[Opening Records to use section]

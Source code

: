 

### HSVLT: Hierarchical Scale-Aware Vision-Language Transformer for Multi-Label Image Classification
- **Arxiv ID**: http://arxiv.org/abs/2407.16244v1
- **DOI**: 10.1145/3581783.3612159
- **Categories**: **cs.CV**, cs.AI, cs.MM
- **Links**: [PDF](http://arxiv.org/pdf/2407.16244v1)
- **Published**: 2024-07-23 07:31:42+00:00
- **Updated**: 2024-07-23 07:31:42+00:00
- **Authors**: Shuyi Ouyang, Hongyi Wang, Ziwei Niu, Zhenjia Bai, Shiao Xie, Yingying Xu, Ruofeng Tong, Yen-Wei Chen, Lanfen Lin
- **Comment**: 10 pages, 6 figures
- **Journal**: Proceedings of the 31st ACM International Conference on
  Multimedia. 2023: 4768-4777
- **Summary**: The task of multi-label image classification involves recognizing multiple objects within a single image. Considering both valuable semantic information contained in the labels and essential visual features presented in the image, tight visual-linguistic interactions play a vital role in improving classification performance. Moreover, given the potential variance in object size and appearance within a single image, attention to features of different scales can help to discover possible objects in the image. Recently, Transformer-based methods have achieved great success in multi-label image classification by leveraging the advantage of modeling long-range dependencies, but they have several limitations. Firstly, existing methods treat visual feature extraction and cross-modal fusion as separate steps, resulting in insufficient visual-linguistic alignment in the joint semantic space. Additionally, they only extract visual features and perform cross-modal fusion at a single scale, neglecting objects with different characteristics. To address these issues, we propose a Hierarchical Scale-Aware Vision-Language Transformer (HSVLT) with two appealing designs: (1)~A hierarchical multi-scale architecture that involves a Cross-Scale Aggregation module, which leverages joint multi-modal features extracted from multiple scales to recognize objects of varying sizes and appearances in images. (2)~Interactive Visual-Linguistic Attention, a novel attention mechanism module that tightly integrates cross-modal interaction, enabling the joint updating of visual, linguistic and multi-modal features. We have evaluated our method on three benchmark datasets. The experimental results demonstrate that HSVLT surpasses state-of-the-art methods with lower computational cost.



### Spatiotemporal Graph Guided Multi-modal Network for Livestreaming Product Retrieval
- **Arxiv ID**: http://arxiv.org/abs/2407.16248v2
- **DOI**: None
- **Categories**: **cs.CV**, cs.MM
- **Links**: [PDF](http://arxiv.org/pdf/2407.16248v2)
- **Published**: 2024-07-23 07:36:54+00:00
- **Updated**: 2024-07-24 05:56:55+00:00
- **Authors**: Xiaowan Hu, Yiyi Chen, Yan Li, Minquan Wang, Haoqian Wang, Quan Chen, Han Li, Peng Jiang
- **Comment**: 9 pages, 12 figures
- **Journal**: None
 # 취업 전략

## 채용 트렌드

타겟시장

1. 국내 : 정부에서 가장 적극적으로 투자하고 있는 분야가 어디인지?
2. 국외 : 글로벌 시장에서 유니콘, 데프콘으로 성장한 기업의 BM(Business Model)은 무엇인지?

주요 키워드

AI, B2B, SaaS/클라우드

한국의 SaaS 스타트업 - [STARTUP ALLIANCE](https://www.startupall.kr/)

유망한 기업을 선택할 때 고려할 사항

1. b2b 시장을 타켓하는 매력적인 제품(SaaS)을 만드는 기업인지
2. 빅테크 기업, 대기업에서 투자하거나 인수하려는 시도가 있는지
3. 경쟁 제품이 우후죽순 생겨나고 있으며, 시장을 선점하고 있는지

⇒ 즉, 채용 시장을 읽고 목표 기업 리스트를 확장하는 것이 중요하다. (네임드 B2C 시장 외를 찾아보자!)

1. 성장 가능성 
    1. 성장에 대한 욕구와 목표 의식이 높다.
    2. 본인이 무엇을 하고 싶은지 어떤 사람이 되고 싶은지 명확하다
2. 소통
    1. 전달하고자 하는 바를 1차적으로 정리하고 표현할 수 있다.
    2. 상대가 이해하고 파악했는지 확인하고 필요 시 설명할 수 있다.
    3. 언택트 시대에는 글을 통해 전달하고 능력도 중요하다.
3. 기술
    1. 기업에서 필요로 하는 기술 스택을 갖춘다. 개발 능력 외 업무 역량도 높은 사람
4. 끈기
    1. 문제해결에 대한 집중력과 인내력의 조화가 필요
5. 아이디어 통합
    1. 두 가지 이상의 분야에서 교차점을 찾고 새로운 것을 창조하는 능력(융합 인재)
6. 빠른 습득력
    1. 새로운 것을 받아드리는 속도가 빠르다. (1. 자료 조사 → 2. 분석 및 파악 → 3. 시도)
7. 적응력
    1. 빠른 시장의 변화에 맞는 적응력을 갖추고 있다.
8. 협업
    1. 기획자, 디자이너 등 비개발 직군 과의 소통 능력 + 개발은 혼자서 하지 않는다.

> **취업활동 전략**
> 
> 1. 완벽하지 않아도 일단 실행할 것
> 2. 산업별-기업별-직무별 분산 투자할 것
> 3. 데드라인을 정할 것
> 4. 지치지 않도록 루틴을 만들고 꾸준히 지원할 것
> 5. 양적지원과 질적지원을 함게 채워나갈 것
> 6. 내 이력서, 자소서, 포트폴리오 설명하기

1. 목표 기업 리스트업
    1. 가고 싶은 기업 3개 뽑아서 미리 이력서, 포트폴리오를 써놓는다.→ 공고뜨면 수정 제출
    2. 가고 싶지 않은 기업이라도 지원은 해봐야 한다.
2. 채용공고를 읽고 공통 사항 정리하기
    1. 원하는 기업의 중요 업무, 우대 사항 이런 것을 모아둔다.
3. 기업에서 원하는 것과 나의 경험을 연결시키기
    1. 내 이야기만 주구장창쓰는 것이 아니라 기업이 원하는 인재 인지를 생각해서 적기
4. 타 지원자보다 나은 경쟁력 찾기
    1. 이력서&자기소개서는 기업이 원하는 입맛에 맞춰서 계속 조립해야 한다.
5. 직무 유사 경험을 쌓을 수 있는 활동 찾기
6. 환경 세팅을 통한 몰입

[Closing Records to use section]

### [Description of the task]
The answer should consist of the lines from the first line of the entries through the line with "- **Links**: [PDF](http://arxiv.org/pdf/2407.16244v1)", copied exactly.

### [Reply to the exercise]
Source code

: 

### HSVLT: Hierarchical Scale-Aware Vision-Language Transformer for Multi-Label Image Classification
- **Arxiv ID**: http://arxiv.org/abs/2407.16244v1
- **DOI**: 10.1145/3581783.3612159
- **Categories**: **cs.CV**, cs.AI, cs.MM
- **Links**: [PDF](http://arxiv.org/pdf/2407.16244v1)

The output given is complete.